Once we have monitored a child’s screen behaviours and planned key periods in the week that could be targeted to reduce their screen time, we can set SMART goals to assist us in changing these behaviours.

Set SMART goals

Remember to start with small and achievable changes - this will help you gain self-efficacy or confidence in your ability to enact change. Our goal might be to reduce children’s screen time, but if we keep our goal that broad it might be difficult to achieve. We are more likely to achieve our goals if they are SMART! That is – Specific, Measurable, Attainable, Realistic, and Time-framed. Specific – what exactly do you want to achieve?
Measureable – How can you measure whether you have achieved your goal? How will you know when you have achieved it?
Attainable – Is his something that you are willing and able to do?
Realistic – Can you realistically achieve this goal given the other priorities in your life?
Time-framed – When are you going to start?  When are you going to carry out the actions needed to achieve your goal? (Click to expand) (Adapted from Doran, 1981)

Example SMART goals:

Parental goal: To turn-off the TV during dinner time on Monday and Wednesday next week.

Childcare goal: To eliminate non-educational TV program viewing (viewing that is not embedded in learning activities) on the interactive smart-board during the afternoon period (2-3pm) each day next week.

Remember to record your goals and leave them in a prominent place where you will be reminded of them, like on the fridge or a notice board. It can also be helpful to highlight on your weekly planner the key time period that you are aiming to change, to assist in acting on the planned change.

Review and establish new goals

After the time period for your goal has passed it is time to reflect - hopefully you achieved your goal, which means you are feeling confident and it is time to set a new and potentially more challenging goal.

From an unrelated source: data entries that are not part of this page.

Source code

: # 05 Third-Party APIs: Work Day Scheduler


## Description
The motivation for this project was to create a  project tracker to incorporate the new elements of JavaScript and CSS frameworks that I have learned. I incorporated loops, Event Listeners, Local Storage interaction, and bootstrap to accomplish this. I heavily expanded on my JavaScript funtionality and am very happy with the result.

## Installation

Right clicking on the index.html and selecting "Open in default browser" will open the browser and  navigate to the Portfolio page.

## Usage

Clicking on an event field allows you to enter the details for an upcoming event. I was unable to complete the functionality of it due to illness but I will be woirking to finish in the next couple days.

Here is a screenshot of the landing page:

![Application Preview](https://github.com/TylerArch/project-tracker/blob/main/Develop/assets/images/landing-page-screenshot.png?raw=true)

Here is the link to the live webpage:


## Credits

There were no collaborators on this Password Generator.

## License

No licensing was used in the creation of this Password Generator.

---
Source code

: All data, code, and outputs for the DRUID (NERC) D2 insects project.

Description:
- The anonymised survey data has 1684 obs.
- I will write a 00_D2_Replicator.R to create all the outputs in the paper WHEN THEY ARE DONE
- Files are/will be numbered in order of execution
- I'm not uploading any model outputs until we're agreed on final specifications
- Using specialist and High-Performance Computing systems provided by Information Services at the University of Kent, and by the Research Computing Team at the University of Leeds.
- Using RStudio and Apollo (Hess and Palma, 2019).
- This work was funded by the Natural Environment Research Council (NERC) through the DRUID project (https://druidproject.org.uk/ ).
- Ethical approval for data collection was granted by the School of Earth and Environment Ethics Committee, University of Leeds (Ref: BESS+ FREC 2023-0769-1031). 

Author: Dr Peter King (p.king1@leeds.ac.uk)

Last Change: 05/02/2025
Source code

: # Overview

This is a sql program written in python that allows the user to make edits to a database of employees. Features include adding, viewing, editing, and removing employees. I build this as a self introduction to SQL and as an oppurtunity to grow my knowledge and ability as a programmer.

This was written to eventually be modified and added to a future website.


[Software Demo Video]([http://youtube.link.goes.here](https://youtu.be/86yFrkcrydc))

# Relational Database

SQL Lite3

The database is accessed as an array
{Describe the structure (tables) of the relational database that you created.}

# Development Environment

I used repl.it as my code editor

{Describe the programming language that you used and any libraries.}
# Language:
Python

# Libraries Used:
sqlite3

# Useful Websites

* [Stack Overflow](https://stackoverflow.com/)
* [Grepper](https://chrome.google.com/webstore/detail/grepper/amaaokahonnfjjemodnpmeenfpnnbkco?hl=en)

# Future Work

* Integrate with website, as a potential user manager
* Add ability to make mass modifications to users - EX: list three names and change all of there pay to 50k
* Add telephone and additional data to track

However, changing behaviours can often be harder than we think - maybe you didn’t achieve your goal and you are feeling a little deflated. Use this opportunity to brainstorm solutions to problem-solve the situation, and try to discuss these with others, such as your partner, other parents/carers, or other educators. Once you feel you have a new strategy in place, set new SMART goals and build these strategies into the goals. For example:

Parental goal: To prepare non-screen-based play activities (e.g. blocks, drawing, toys, etc.) on Monday and Tuesday night, so that my child has a screen-free morning before preschool and doesn’t eat breakfast in front of the television on Tuesday and Wednesday next week.

See page 3 of the document in the downloads section for an example of ways to plan for goals using a screen time diary.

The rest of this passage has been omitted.